Pictorial flourishing is definitely one of the most fun disciplines of pointed pen calligraphy. Calligraphic birds that used to be made by American penmen of the 19th and beginning of the 20th century are having a huge revival these days.

Image courtesy of Michael Sull

However, it’s worth mentioning, that birds and other pictorial flourishing pieces were made long before the American penmen, who actually adopted using birds for certificates and other documents from the english calligraphers of the 18th century (masters like John Seddon or Thomas Tomkins).

John Seddon

And before that birds, people and objects can already be found in the engraved works of Dutch calligrapher, Jan van de Velde the Elder published in the beginning of the 17th century in Rotterdam.

Jan van de Velde

The difference between the old English style of flourishing and the American is that the English is produced with continuous curves — whole figures are executed without lifting the pen. In the American style separately executed strokes and curves make up the larger part of the work and that allows a closer approximation to natural forms (there are several exceptions to these, like the Dennis swan).

Dennis swan
Thomas Tomkins

I have tried to copy the work of the english calligrapher Thomas Tomkins and it seemed a lot more challenging since one has to produce graceful ovals all the way through without smudging the work.
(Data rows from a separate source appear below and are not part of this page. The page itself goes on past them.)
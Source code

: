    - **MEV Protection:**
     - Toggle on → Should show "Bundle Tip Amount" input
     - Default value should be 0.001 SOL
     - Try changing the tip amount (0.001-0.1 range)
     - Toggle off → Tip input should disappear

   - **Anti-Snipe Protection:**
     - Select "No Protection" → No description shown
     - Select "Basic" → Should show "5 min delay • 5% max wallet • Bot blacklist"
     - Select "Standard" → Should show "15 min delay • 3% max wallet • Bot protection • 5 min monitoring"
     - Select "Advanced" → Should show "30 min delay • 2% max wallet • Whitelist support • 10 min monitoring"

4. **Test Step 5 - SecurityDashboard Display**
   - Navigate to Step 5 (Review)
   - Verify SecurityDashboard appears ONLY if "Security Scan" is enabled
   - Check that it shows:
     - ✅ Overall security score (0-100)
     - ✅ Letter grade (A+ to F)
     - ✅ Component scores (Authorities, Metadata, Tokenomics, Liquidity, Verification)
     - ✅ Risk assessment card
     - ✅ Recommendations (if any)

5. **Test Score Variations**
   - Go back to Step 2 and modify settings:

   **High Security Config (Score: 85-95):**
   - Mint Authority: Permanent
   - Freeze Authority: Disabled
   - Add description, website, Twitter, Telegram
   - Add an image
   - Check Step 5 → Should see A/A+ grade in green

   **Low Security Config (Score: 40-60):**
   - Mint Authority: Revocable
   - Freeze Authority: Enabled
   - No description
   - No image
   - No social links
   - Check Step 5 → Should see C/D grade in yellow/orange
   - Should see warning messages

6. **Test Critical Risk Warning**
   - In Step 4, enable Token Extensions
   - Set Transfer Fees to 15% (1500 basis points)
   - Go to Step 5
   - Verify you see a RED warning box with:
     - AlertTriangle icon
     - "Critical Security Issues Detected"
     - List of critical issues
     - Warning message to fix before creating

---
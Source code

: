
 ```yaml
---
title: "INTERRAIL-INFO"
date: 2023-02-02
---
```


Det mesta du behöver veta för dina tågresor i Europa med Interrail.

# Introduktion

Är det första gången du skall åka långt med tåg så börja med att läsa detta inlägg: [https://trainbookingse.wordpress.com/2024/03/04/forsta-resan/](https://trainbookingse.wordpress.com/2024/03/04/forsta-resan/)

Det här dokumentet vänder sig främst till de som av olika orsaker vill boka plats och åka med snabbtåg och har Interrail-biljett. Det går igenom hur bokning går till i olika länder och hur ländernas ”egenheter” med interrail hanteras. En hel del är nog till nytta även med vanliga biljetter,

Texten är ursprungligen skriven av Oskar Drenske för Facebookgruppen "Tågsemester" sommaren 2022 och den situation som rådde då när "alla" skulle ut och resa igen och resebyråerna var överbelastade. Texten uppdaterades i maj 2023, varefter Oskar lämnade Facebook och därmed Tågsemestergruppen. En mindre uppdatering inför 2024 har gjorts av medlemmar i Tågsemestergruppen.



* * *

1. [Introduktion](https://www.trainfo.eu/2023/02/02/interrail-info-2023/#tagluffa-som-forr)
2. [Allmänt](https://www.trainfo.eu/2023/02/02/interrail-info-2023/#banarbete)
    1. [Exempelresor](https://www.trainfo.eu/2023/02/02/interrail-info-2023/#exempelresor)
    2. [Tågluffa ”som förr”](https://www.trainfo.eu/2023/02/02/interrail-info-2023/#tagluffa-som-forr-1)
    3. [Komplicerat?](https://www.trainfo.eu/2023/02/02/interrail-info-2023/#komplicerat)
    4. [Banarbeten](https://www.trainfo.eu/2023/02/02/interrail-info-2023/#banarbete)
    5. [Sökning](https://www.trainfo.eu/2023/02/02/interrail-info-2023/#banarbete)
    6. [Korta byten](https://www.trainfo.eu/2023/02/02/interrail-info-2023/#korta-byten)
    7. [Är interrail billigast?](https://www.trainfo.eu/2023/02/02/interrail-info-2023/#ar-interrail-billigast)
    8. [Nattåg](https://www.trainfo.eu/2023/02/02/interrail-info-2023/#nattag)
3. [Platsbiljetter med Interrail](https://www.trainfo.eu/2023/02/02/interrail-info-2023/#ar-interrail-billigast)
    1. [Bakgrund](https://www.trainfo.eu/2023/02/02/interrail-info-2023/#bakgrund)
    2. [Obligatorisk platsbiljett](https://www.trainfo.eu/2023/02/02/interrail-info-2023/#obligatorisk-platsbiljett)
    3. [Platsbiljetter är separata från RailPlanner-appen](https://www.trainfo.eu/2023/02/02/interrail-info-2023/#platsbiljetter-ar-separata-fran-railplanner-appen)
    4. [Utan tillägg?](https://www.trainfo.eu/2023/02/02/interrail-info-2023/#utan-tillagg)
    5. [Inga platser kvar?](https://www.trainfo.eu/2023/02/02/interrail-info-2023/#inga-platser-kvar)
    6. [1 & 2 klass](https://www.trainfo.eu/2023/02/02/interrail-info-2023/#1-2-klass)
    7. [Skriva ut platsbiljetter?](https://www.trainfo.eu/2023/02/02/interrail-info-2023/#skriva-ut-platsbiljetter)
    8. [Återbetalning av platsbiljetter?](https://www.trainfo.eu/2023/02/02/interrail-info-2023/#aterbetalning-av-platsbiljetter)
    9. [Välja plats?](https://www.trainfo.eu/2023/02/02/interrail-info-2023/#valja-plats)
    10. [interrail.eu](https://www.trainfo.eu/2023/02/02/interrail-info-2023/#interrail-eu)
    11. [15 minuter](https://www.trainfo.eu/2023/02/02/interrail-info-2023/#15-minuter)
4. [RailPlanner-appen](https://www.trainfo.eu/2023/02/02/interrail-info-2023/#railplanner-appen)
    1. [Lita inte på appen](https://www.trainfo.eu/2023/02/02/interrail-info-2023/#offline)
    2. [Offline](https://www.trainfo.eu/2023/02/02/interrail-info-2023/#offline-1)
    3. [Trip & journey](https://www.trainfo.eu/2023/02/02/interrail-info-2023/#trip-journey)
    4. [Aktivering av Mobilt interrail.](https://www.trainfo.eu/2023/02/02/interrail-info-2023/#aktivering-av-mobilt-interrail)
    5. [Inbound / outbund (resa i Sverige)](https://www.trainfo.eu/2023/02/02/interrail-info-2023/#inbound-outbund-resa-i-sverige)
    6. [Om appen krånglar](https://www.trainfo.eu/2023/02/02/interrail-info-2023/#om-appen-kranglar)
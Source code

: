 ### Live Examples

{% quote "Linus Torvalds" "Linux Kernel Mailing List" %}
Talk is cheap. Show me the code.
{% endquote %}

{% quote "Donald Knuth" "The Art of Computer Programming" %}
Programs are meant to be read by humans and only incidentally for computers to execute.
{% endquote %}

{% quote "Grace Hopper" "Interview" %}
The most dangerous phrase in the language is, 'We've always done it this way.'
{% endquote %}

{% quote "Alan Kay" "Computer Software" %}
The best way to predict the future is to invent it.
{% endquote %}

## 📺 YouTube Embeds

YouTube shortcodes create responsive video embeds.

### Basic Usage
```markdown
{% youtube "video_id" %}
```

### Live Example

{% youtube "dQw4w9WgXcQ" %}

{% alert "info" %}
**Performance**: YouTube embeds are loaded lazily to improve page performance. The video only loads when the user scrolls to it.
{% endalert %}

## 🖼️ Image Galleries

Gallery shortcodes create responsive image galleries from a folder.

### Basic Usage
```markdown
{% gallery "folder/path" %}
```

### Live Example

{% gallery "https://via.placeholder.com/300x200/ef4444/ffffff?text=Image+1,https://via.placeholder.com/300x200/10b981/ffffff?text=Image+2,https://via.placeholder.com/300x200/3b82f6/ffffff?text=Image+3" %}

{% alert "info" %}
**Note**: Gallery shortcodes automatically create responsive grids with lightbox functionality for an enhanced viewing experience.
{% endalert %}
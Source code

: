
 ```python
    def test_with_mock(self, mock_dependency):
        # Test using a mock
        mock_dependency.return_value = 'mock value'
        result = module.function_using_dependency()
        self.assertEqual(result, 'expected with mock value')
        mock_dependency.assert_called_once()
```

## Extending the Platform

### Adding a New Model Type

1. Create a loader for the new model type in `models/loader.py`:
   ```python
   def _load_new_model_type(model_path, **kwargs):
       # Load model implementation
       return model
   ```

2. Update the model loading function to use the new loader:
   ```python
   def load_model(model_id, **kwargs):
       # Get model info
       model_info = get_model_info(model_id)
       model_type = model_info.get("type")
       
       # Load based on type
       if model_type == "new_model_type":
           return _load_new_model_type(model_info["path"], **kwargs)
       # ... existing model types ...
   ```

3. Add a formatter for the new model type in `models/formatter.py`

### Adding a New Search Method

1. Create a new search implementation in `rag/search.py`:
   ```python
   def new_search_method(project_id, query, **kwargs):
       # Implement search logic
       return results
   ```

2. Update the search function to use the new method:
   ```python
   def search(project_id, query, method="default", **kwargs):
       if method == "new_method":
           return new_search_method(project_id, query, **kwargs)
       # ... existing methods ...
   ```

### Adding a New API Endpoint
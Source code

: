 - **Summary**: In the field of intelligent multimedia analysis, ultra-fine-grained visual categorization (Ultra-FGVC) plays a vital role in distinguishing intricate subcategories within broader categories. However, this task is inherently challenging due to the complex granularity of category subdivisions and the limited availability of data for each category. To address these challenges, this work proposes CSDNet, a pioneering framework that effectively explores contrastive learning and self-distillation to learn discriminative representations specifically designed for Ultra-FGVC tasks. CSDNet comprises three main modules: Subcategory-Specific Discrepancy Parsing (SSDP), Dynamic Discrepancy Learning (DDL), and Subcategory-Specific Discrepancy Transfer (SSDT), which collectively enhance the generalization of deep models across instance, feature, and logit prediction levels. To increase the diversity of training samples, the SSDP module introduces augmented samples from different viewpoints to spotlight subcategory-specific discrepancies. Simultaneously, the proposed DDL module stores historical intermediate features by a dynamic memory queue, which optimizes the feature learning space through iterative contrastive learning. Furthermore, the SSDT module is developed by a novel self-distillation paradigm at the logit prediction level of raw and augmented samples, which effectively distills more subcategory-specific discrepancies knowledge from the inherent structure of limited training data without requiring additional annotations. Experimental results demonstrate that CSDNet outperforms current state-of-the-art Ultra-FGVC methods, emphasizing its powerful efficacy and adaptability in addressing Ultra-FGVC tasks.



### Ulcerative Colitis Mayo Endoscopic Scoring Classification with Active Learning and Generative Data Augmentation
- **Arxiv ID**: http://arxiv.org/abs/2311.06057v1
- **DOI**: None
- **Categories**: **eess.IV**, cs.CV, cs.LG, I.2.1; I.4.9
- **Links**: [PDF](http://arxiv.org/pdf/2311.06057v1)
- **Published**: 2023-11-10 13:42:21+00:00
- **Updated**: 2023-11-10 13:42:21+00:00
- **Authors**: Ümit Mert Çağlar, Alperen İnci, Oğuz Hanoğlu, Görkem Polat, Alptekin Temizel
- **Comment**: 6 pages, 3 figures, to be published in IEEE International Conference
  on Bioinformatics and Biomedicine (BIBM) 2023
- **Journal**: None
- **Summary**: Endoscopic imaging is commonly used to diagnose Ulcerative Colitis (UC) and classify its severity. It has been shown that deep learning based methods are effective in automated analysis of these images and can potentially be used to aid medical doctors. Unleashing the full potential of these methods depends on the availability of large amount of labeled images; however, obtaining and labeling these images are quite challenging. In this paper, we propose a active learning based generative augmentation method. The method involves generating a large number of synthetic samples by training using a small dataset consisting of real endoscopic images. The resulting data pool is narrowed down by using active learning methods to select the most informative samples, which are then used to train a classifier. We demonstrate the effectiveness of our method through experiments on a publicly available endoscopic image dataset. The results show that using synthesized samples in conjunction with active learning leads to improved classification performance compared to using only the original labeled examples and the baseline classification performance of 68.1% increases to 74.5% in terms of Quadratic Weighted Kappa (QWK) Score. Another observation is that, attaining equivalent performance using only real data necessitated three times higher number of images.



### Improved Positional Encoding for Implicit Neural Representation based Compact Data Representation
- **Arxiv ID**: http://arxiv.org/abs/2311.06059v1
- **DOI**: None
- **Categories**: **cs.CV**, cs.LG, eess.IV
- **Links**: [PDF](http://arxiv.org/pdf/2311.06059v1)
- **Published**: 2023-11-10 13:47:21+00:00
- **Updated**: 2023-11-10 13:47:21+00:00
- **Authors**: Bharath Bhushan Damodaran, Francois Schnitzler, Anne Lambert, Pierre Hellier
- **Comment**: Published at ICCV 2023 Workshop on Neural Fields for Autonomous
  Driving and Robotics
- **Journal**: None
Holding the pen for flourishing

Originally bird flourishing was done with a straight penholder using a special off-hand flourishing grip as shown on the picture.

Pic from the New Spencerian Compendium

The left hand is resting on the paper to hold it in place or shift the position when necessary. In this position the shaded strokes are made by the pen while moving rightward and upward away from the body.
Many calligraphers still use this grip. It takes a while to learn but once you do, it feels very natural. All of my birds were made with a straight pen holder and the “off hand flourishing grip”.

But a couple of days ago I was lucky to participate in the workshop of Michael Sull and he does all the flourishing with an oblique penholder, so his shaded strokes are made leftward and downward toward the body (like in writing).

Exercises for off-hand flourishing

Flourishing consists almost exclusively of curved lines, loops and spirals.
When learning flourishing one should start with simple curves and ovals.

Pic from the New Spencerian Compendium
Pic from the New Spencerian Compendium

Once you get tired of just doing the exercises you can design and layout your pages so that they look like finished pieces.

After you feel confident with your curves ovals and spirals I would recommend to try doing feathers and the so called cartouches before you turn to birds.

Here are some feather examples you could try on your own:

Parts of birds

When you finally aproach making a bird, start with making various parts separately — heads, tails and wings.
Here is one of the older pages I did when I started.

Compoistions with birds and text

After mastering birds one should start creating birds and text compositions.

Books

One of the best books to learn off-hand flourishing is Ornate Pictorial Calligraphy by E.A. Lupfer.

The New Spencerian compendium has a chapter on off-hand flourishing.

Free Video tutorials

The calligrapher Dao Huy Hoang has several video tutorials on how to do off-hand flourishing.

Iampeth youtube account posts very nice calligraphy videos with some off-hand flourishing examples, like this bird made by the left-handed calligrapher John DeCollibus

Schin Loong aka Open Ink stand has several youtube videos on how to do birds, one of which helped me to create this bird:

Connie Chen has a youtube channel with several off-hand florishing demos.